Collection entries
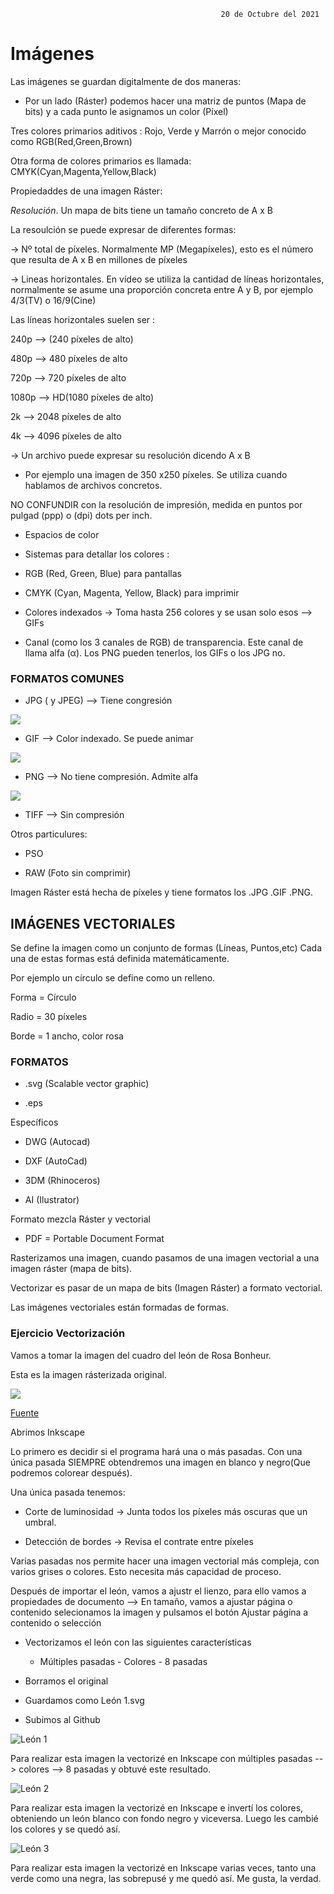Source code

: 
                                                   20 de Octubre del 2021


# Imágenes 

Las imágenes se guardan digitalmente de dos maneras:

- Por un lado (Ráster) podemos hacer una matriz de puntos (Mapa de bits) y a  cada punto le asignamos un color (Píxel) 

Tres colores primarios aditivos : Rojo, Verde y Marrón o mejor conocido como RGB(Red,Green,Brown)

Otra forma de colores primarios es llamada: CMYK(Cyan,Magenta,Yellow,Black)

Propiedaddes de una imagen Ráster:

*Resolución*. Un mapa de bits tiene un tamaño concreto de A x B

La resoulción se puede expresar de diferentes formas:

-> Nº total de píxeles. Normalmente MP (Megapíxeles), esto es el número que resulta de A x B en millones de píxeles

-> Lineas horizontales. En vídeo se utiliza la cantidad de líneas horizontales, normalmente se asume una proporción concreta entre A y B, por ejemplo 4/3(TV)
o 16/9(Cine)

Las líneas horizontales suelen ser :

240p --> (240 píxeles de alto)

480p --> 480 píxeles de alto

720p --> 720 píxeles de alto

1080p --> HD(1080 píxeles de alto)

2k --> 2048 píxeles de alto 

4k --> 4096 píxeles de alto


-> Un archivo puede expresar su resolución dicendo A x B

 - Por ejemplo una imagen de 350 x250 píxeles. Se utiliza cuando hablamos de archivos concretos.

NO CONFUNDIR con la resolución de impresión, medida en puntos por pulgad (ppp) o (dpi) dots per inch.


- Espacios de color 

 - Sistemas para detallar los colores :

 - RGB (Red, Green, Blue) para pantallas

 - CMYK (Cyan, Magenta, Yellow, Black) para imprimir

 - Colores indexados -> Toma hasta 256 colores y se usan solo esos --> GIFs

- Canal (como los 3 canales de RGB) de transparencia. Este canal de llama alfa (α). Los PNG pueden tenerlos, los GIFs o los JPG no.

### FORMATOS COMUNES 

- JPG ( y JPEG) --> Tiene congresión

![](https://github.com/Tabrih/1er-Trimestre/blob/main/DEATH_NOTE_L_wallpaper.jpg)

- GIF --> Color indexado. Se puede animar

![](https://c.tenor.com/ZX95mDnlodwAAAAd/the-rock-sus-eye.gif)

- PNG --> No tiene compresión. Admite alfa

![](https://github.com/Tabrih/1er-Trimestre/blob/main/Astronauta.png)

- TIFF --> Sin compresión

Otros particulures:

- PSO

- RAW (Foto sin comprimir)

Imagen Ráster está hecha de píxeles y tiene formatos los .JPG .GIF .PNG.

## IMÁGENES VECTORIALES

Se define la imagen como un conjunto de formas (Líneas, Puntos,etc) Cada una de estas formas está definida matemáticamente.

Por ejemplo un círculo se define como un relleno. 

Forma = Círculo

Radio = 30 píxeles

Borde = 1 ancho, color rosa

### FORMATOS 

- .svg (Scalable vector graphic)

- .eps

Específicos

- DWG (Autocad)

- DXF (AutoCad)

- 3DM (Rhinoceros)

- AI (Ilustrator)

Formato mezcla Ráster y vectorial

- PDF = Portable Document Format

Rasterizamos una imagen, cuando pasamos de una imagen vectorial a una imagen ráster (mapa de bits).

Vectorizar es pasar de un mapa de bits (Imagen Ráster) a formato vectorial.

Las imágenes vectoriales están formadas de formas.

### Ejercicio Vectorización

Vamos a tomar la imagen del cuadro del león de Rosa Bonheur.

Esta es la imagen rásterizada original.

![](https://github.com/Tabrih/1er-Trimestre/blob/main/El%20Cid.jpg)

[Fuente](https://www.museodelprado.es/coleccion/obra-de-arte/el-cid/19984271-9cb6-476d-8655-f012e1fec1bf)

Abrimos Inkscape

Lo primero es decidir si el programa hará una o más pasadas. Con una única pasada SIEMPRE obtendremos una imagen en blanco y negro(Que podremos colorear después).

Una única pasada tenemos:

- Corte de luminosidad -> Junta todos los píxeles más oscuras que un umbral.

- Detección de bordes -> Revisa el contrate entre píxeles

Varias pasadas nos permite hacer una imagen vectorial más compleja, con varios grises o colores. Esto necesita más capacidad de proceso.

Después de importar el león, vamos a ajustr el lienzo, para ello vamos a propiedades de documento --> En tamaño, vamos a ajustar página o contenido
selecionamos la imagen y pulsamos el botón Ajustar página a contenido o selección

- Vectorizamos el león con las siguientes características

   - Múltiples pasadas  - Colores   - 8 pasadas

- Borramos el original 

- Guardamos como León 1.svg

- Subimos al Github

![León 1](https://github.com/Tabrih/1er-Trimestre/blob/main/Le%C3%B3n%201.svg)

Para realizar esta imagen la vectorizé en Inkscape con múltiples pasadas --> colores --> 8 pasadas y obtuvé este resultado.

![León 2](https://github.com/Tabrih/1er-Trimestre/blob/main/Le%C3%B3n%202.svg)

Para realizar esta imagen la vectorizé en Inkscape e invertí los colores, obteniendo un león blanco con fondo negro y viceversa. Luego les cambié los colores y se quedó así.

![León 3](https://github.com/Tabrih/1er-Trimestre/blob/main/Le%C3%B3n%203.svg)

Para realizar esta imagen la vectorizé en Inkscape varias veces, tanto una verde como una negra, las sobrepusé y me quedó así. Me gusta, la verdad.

Exercise aim: All that is wanted is a faithful reproduction of the line above with "Vamos a tomar", the line with "Abrimos Inkscape", and every line in between.

Result of this task:
Vamos a tomar la imagen del cuadro del león de Rosa Bonheur.

Esta es la imagen rásterizada original.

![](https://github.com/Tabrih/1er-Trimestre/blob/main/El%20Cid.jpg)

[Fuente](https://www.museodelprado.es/coleccion/obra-de-arte/el-cid/19984271-9cb6-476d-8655-f012e1fec1bf)

Abrimos Inkscape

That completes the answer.